# Action item:
Write out exactly the lines from the first line of the records below through the line that contains "## Object (template)", and stop there.
═══ Provided material
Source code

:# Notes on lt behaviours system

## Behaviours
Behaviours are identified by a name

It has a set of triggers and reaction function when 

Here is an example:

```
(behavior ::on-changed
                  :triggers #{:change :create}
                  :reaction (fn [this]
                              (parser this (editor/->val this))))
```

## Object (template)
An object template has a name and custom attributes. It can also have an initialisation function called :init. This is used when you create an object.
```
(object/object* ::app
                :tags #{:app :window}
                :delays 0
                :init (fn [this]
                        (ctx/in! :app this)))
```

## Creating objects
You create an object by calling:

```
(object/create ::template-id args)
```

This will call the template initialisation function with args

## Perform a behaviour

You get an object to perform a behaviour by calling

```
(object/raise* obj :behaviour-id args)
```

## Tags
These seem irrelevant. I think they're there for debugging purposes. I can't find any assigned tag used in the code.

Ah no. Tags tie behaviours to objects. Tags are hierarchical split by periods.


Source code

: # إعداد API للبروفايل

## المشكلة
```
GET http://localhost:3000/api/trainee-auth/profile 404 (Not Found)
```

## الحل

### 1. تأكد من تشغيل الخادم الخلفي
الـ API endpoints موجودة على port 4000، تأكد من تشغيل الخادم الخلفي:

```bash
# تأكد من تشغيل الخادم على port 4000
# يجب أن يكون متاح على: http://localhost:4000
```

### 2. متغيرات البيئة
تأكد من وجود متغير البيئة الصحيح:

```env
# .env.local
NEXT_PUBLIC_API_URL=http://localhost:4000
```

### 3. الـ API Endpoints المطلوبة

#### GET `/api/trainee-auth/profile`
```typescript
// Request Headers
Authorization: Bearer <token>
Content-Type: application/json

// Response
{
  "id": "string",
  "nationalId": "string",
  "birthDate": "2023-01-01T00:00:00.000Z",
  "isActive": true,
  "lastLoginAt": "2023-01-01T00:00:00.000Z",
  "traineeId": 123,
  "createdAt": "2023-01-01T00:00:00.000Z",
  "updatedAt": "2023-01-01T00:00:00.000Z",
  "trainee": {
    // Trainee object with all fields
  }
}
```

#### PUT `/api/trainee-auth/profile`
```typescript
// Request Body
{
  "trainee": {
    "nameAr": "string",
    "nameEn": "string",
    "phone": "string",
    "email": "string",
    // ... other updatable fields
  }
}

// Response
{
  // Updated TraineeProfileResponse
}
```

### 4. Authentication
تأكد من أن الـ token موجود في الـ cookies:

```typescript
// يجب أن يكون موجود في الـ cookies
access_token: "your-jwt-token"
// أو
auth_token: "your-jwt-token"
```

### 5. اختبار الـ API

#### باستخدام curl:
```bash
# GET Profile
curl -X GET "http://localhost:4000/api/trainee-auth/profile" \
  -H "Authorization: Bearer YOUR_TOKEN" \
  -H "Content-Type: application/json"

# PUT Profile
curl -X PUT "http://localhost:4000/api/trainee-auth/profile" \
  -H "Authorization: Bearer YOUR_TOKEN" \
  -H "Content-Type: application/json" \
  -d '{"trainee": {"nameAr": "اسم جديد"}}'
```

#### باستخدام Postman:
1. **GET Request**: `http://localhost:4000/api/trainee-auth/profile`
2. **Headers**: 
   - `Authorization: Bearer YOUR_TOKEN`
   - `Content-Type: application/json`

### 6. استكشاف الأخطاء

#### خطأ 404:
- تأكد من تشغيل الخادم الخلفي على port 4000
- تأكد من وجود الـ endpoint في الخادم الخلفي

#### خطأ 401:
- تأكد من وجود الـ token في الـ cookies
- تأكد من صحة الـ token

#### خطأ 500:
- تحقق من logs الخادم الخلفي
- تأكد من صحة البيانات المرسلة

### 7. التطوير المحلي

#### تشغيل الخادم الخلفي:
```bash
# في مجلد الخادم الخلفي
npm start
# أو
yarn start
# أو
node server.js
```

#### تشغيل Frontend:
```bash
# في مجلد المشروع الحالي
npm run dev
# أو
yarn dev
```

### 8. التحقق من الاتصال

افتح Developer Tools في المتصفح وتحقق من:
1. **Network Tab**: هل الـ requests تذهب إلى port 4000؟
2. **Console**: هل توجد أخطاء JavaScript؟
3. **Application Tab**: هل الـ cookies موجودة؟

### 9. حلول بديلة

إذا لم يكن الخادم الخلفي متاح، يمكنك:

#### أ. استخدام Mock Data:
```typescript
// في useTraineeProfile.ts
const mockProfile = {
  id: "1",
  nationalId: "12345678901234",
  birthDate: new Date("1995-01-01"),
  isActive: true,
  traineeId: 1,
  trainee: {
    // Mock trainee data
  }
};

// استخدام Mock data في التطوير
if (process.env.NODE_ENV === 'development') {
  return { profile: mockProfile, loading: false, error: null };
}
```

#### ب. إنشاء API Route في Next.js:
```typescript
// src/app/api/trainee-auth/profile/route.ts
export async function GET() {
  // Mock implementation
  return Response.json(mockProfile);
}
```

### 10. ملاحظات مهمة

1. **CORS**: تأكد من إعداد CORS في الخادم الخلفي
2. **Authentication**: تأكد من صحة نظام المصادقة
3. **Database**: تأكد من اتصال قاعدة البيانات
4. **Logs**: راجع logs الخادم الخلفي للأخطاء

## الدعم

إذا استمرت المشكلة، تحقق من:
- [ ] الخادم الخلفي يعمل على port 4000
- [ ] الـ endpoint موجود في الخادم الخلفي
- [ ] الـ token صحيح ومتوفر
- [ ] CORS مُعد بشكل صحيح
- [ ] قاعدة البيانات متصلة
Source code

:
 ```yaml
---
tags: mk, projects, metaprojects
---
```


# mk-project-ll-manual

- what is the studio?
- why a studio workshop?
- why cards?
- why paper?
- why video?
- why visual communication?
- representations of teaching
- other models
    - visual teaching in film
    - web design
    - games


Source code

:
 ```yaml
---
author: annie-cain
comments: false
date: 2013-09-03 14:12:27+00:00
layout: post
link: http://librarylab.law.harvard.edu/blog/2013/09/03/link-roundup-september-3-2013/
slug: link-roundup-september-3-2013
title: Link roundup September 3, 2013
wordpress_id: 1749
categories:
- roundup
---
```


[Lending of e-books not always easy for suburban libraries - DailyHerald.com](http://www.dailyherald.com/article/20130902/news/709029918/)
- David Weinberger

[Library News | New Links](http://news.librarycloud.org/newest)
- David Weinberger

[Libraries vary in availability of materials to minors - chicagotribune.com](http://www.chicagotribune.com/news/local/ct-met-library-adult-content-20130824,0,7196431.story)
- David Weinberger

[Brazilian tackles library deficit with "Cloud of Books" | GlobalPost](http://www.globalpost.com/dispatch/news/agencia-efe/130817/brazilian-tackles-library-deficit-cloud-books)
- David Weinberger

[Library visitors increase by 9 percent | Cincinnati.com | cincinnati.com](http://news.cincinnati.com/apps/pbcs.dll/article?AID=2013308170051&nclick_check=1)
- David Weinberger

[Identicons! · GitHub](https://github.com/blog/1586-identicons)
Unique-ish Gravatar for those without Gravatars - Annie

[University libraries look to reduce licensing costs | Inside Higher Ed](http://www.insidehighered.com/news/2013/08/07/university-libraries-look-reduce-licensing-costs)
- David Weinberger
══════
# Task solution:
Source code

:# Notes on lt behaviours system

## Behaviours
Behaviours are identified by a name

It has a set of triggers and reaction function when 

Here is an example:

```
(behavior ::on-changed
                  :triggers #{:change :create}
                  :reaction (fn [this]
                              (parser this (editor/->val this))))
```

## Object (template)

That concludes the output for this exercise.